MATERIAL FOR THE TASK
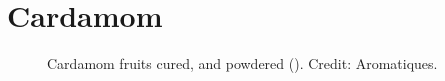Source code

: 


\section{Cardamom}
\label{sec:cardamom}\label{sec:black_cardamom}



\begin{figure}[!ht]
	\vspace{-2ex}
	\centering
	\hfill
	\hfill
	\caption[True cardamoms]{Cardamom fruits cured, and powdered (). Credit: Aromatiques.}
	\label{fig:cardamom_imgs}
\end{figure}


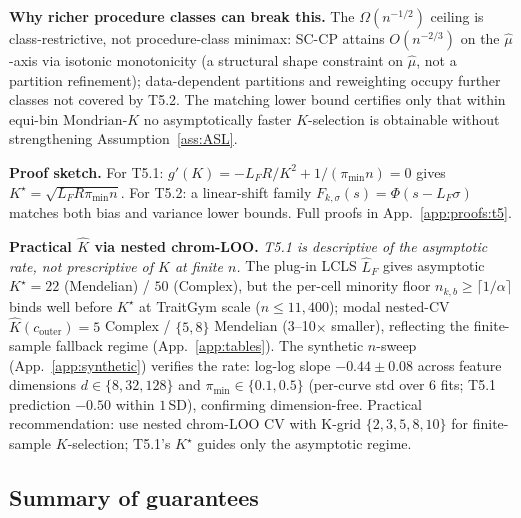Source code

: \noindent\textbf{Why richer procedure classes can break this.} The $\Omega(n^{-1/2})$ ceiling is class-restrictive, not procedure-class minimax: SC-CP \citep{vanderlaan2024sccp} attains $O(n^{-2/3})$ on the $\hat\mu$-axis via isotonic monotonicity (a structural shape constraint on $\hat\mu$, not a partition refinement); data-dependent partitions \citep{plassier2025cp2hpd} and reweighting \citep{tibshirani2019weighted} occupy further classes not covered by T5.2. The matching lower bound certifies only that within equi-bin Mondrian-$K$ no asymptotically faster $K$-selection is obtainable without strengthening Assumption~\ref{ass:ASL}.

\noindent\textbf{Proof sketch.} For T5.1: $g'(K) = -L_F R / K^2 + 1/(\pi_{\min} n) = 0$ gives $K^\star = \sqrt{L_F R \pi_{\min} n}$. For T5.2: a linear-shift family $F_{k,\sigma}(s) = \Phi(s - L_F \sigma)$ matches both bias and variance lower bounds. Full proofs in App.~\ref{app:proofs:t5}.

\noindent\textbf{Practical $\hat K$ via nested chrom-LOO.} \emph{T5.1 is descriptive of the asymptotic rate, not prescriptive of $K$ at finite $n$.} The plug-in LCLS $\hat L_F$ \citep{lcls2024lipschitz} gives asymptotic $K^\star = 22$ (Mendelian) / $50$ (Complex), but the per-cell minority floor $n_{k,b} \geq \lceil 1/\alpha\rceil$ binds well before $K^\star$ at TraitGym scale ($n \leq 11{,}400$); modal nested-CV $\hat K(c_{\mathrm{outer}}) = 5$ Complex / $\{5, 8\}$ Mendelian (3--10$\times$ smaller), reflecting the finite-sample fallback regime (App.~\ref{app:tables}). The synthetic $n$-sweep (App.~\ref{app:synthetic}) verifies the rate: log-log slope $-0.44 \pm 0.08$ across feature dimensions $d \in \{8, 32, 128\}$ and $\pi_{\min} \in \{0.1, 0.5\}$ (per-curve std over 6 fits; T5.1 prediction $-0.50$ within $1$\,SD), confirming dimension-free. Practical recommendation: use nested chrom-LOO CV with K-grid $\{2, 3, 5, 8, 10\}$ for finite-sample $K$-selection; T5.1's $K^\star$ guides only the asymptotic regime.

\subsection{Summary of guarantees}

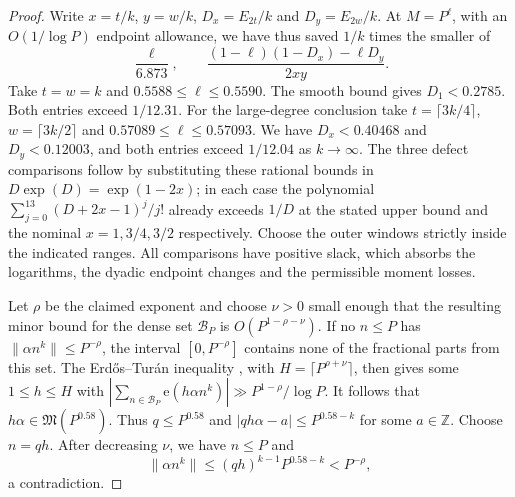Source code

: \documentclass[11pt,letterpaper]{article}
\theoremstyle{definition}
\newcommand{\Z}{\mathbb Z}
\newcommand{\M}{\mathfrak M}
\newcommand{\e}{\mathrm e}
\begin{document}
\begin{proof}
Write $x=t/k$, $y=w/k$, $D_x=E_{2t}/k$ and $D_y=E_{2w}/k$.
At $M=P^\ell$, with an $O(1/\log P)$ endpoint allowance, we have
thus saved $1/k$ times the smaller of
\[
 \frac{\ell}{6.873},\qquad
 \frac{(1-\ell)(1-D_x)-\ell D_y}{2xy}.
\]
Take $t=w=k$ and $0.5588\le\ell\le0.5590$. The smooth bound gives
$D_1<0.2785$. Both entries exceed $1/12.31$. For the large-degree
conclusion take $t=\lceil3k/4\rceil$, $w=\lceil3k/2\rceil$ and
$0.57089\le\ell\le0.57093$. We have $D_x<0.40468$ and
$D_y<0.12003$, and both entries exceed $1/12.04$ as $k\to\infty$.
The three defect comparisons follow by substituting these rational
bounds in $D\exp(D)=\exp(1-2x)$; in each case the polynomial
$\sum_{j=0}^{13}(D+2x-1)^j/j!$ already exceeds $1/D$ at the
stated upper bound and the nominal $x=1,3/4,3/2$ respectively.
Choose the outer windows strictly inside the indicated ranges.
All comparisons have positive slack, which absorbs the logarithms,
the dyadic endpoint changes and the permissible moment losses.

Let $\rho$ be the claimed exponent and choose $\nu>0$ small enough
that the resulting minor bound for the dense set $\mathcal B_P$ is
$O(P^{1-\rho-\nu})$. If no $n\le P$ has
$\|\alpha n^k\|\le P^{-\rho}$, the interval $[0,P^{-\rho}]$
contains none of the fractional parts from this set.
The Erd\H{o}s--Tur\'an inequality \cite[Ch.~2, Theorem 2.5]{KN},
with $H=\lceil P^{\rho+\nu}\rceil$, then gives some $1\le h\le H$
with $|\sum_{n\in\mathcal B_P}\e(h\alpha n^k)|\gg P^{1-\rho}/\log P$.
It follows that $h\alpha\in\M(P^{0.58})$. Thus $q\le P^{0.58}$ and
$|qh\alpha-a|\le P^{0.58-k}$ for some $a\in\Z$. Choose $n=qh$.
After decreasing $\nu$, we have $n\le P$ and
\[
 \|\alpha n^k\|\le (qh)^{k-1}P^{0.58-k}<P^{-\rho},
\]
a contradiction.
\end{proof}
\end{document}
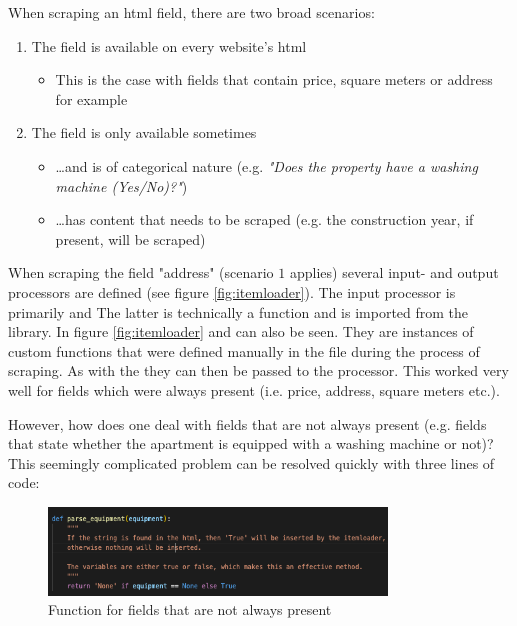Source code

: \documentclass[main]{subfiles}
\begin{document}
When scraping an \acs*{html} field, there are two broad scenarios:
\begin{enumerate}
    \item The field is available on every website's \acs*{html}
    \begin{itemize}
        \item This is the case with fields that contain price, square meters or address for example
    \end{itemize}
    \item The field is only available sometimes
    \begin{itemize}
        \item …and is of categorical nature (e.g. \textit{"Does the property have a washing machine (Yes/No)?"})
        \item …has content that needs to be scraped (e.g. the construction year, if present, will be scraped)
    \end{itemize}
\end{enumerate}

When scraping the field "address" (scenario $1$ applies) several input- and output processors are defined (see figure \ref{fig:itemloader}).
The input processor is primarily \pkg[MapCompose()] and 
The latter is technically a function and is imported from the  library.
In figure \ref{fig:itemloader}  and   can also be seen.
They are instances of custom functions that were defined manually 
in the \pkg[items.py] file during the process of scraping.
As with the  they can then be passed to the \pkg[MapCompose()] processor.
This worked very well for fields which were always present (i.e. price, address, square meters etc.).

However, how does one deal with fields that are not always present
(e.g. fields that state whether the apartment is equipped with a washing machine or not)?
This seemingly complicated problem can be resolved quickly with three lines of code:

\begin{figure}[htbp]
    \centerline{
        \includegraphics[width = 90mm]{prog_6.png}}
    \caption{Function for fields that are not always present}
    \label{fig:ispresentornot}
\end{figure}
\end{document}

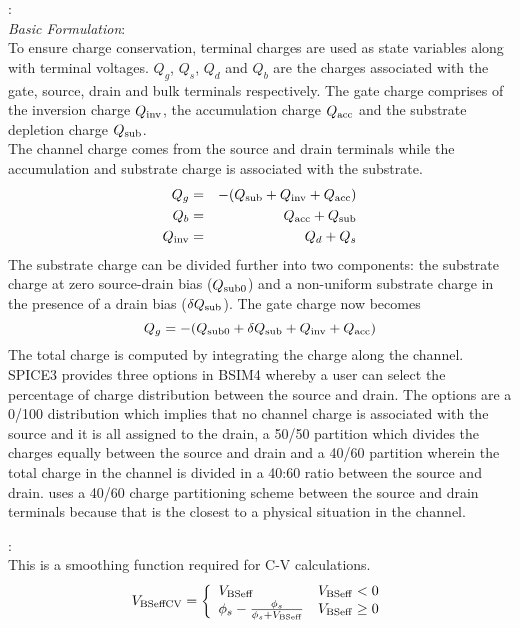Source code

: \documentclass{article}
\begin{document}
:\\
{\it Basic Formulation}:\\
To ensure charge conservation, terminal charges are used as state
variables along with terminal voltages. $Q_g$, $Q_s$, $Q_d$ and
$Q_b$ are the charges associated with the gate, source, drain and
bulk terminals respectively. The gate charge comprises of the
inversion charge $Q_{\rm{inv}}$, the accumulation charge
$Q_{\rm{acc}}$ and the substrate depletion charge $Q_{\rm{sub}}$. \\
\indent The channel charge comes from the source and drain
terminals while the accumulation and substrate charge is
associated with the substrate.
\begin{eqnarray}
Q_g & = & -(Q_{\rm{sub}} + Q_{\rm{inv}} + Q_{\rm{acc}}) \nonumber \\
Q_b & = & Q_{\rm{acc}} + Q_{\rm{sub}} \nonumber \\
Q_{\rm{inv}} & = & Q_d + Q_s
\end{eqnarray}
The substrate charge can be divided further into two components:
the substrate charge at zero source-drain bias ($Q_{\rm{sub0}}$)
and a non-uniform substrate charge in the presence of a drain bias
($\delta Q_{\rm{sub}}$). The gate charge now becomes
\begin{equation}
Q_g = -(Q_{\rm{sub0}} + \delta Q_{\rm{sub}} + Q_{\rm{inv}} +
Q_{\rm{acc}})
\end{equation}
The total charge is computed by integrating the charge along the
channel. SPICE3 provides three options in BSIM4 whereby a user can
select the percentage of charge distribution between the source
and drain. The options are a 0/100 distribution which implies that
no channel charge is associated with the source and it is all
assigned to the drain, a 50/50 partition which divides the charges
equally between the source and drain and a 40/60 partition wherein
the total charge in the channel is divided in a 40:60 ratio
between the source and drain. \FDA uses a 40/60 charge
partitioning scheme between the source and drain terminals because
that is the closest to a physical situation in the channel.

:\\
This is a smoothing function required for C-V calculations.
\begin{equation}
V_{\rm{BSeffCV}} = \left\{\begin{array}{ll}
       V_{\rm{BSeff}} &  V_{\rm{BSeff}} < 0 \nonumber \\
       \phi_s - {\phi_s \over \phi_s + V_{\rm{BSeff}}} & V_{\rm{BSeff}} \geq 0
                            \end{array}
                    \right.
\end{equation}
\end{document}
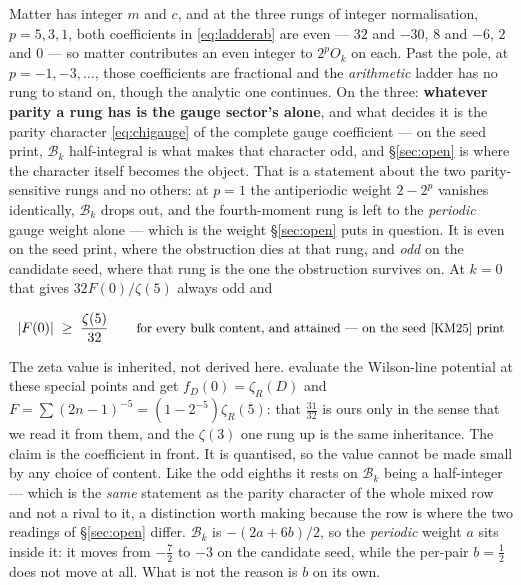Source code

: \documentclass[11pt,a4paper]{article}
\newenvironment{keyeq}
  {\begin{center}\setlength{\fboxsep}{9pt}\setlength{\fboxrule}{0.8pt}%
   \begin{lrbox}{\keyeqbox}\begin{minipage}{0.88\textwidth}}
  {\end{minipage}\end{lrbox}%
   \fcolorbox{hdrblue!55}{hdrblue!6}{\usebox{\keyeqbox}}\end{center}}
\begin{document}
Matter has integer $m$ and $c$, and at the three rungs of integer normalisation, $p=5,3,1$, both
coefficients in \eqref{eq:ladderab} are even --- $32$ and $-30$, $8$ and $-6$, $2$ and $0$ --- so
matter contributes an even integer to $2^{p}O_k$ on each. Past the pole, at $p=-1,-3,\dots$, those
coefficients are fractional and the \emph{arithmetic} ladder has no rung to stand on, though the
analytic one continues. On the three:
\textbf{whatever parity a rung has is the gauge sector's alone}, and what decides it is the
parity character \eqref{eq:chigauge} of the complete gauge coefficient --- on the seed \cite{KM25}
print, $\mathcal{B}_k$ half-integral is what makes that character odd, and \S\ref{sec:open} is where
the character itself becomes the object. That is a statement about the two parity-sensitive rungs
and no others: at $p=1$ the antiperiodic weight $2-2^{p}$ vanishes identically, $\mathcal{B}_k$
drops out, and the fourth-moment rung is left to the \emph{periodic} gauge weight alone --- which
is the weight \S\ref{sec:open} puts in question. It is even on the seed \cite{KM25} print, where
the obstruction dies at that rung, and \emph{odd} on the candidate seed, where that rung is the
one the obstruction survives on. At $k=0$ that gives $32F(0)/\zeta(5)$ always odd and
\begin{keyeq}
\begin{equation}\label{eq:valuebound}
  |F(0)|\;\ge\;\frac{\zeta(5)}{32}\qquad
  \text{\small for every bulk content, and attained --- on the seed \cite{KM25} print}
\end{equation}
\end{keyeq}
The zeta value is inherited, not derived here. \cite{HHHK03} evaluate the Wilson-line potential at
these special points and get $f_D(0)=\zeta_R(D)$ and $F=\sum(2n-1)^{-5}=(1-2^{-5})\zeta_R(5)$: that
$\tfrac{31}{32}$ is ours only in the sense that we read it from them, and the $\zeta(3)$ one rung up
is the same inheritance. The claim is the coefficient in front. It is quantised, so the value
cannot be made small by any choice of content. Like the odd eighths it rests on $\mathcal{B}_k$ being
a half-integer --- which is the \emph{same} statement as the parity character of the whole mixed
row and not a rival to it, a distinction worth making because the row is where the two readings of
\S\ref{sec:open} differ. $\mathcal{B}_k$ is $-(2a+6b)/2$, so the \emph{periodic} weight $a$ sits
inside it: it moves from $-\tfrac72$ to $-3$ on the candidate seed, while the per-pair
$b=\tfrac12$ does not move at all. What is not the reason is $b$ on its own.
\end{document}
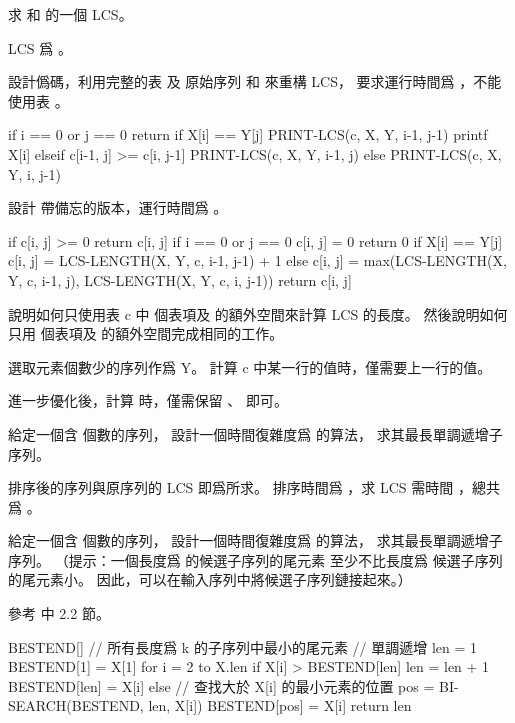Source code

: \startsection[
  title={Longest common subsequence},
  reference=section:lcs,
]

\startEXERCISE
求  和  的一個 LCS。
\stopEXERCISE

\startANSWER
LCS 爲 。

\externalfigure[output/e15_4_1-1]
\stopANSWER

\startEXERCISE
設計僞碼，利用完整的表  及
原始序列 
和  來重構 LCS，
要求運行時間爲 ，不能使用表 。
\stopEXERCISE

\startANSWER
{}
\startCLRS
if i == 0 or j == 0
	return
if X[i] == Y[j]
	PRINT-LCS(c, X, Y, i-1, j-1)
	printf X[i]
elseif c[i-1, j] >= c[i, j-1]
	PRINT-LCS(c, X, Y, i-1, j)
else
	PRINT-LCS(c, X, Y, i, j-1)
\stopCLRS
\stopANSWER

\startEXERCISE
設計  帶備忘的版本，運行時間爲 。
\stopEXERCISE

\startANSWER
{}
\startCLRS
if c[i, j] >= 0
	return c[i, j]
if i == 0 or j == 0
	c[i, j] = 0
	return 0
if X[i] == Y[j]
	c[i, j] = LCS-LENGTH(X, Y, c, i-1, j-1) + 1
else
	c[i, j] = max(LCS-LENGTH(X, Y, c, i-1, j), LCS-LENGTH(X, Y, c, i, j-1))
return c[i, j]
\stopCLRS
\stopANSWER

\startEXERCISE
說明如何只使用表 c 中  個表項及  的額外空間來計算 LCS 的長度。
然後說明如何只用  個表項及  的額外空間完成相同的工作。
\stopEXERCISE

\startANSWER
選取元素個數少的序列作爲 Y。
計算 c 中某一行的值時，僅需要上一行的值。

進一步優化後，計算  時，僅需保留
、
 即可。
\stopANSWER

\startEXERCISE
給定一個含  個數的序列，
設計一個時間復雜度爲  的算法，
求其最長單調遞增子序列。
\stopEXERCISE

\startANSWER
排序後的序列與原序列的 LCS 即爲所求。
排序時間爲 ，求 LCS 需時間 ，總共爲 。
\stopANSWER

\startEXERCISE\DIFFICULT
給定一個含  個數的序列，
設計一個時間復雜度爲  的算法，
求其最長單調遞增子序列。
（{\EMP 提示：}一個長度爲  的候選子序列的尾元素
至少不比長度爲  候選子序列的尾元素小。
因此，可以在輸入序列中將候選子序列鏈接起來。）
\stopEXERCISE

\startANSWER
參考  中 2.2 節。

\startCLRS
BESTEND[]	// 所有長度爲 k 的子序列中最小的尾元素
		// 單調遞增
len = 1
BESTEND[1] = X[1]
for i = 2 to X.len
	if X[i] > BESTEND[len]
		len = len + 1
		BESTEND[len] = X[i]
	else
		// 查找大於 X[i] 的最小元素的位置
		pos = BI-SEARCH(BESTEND, len, X[i])
		BESTEND[pos] = X[i]
return len
\stopCLRS
\stopANSWER

\stopsection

INSTRUCTIONS FOR THE TASK
Where a line of the listing holds "total", show that line.

RESULT BELOW
The total charge is computed by integrating the charge along the
the total charge in the channel is divided in a 40:60 ratio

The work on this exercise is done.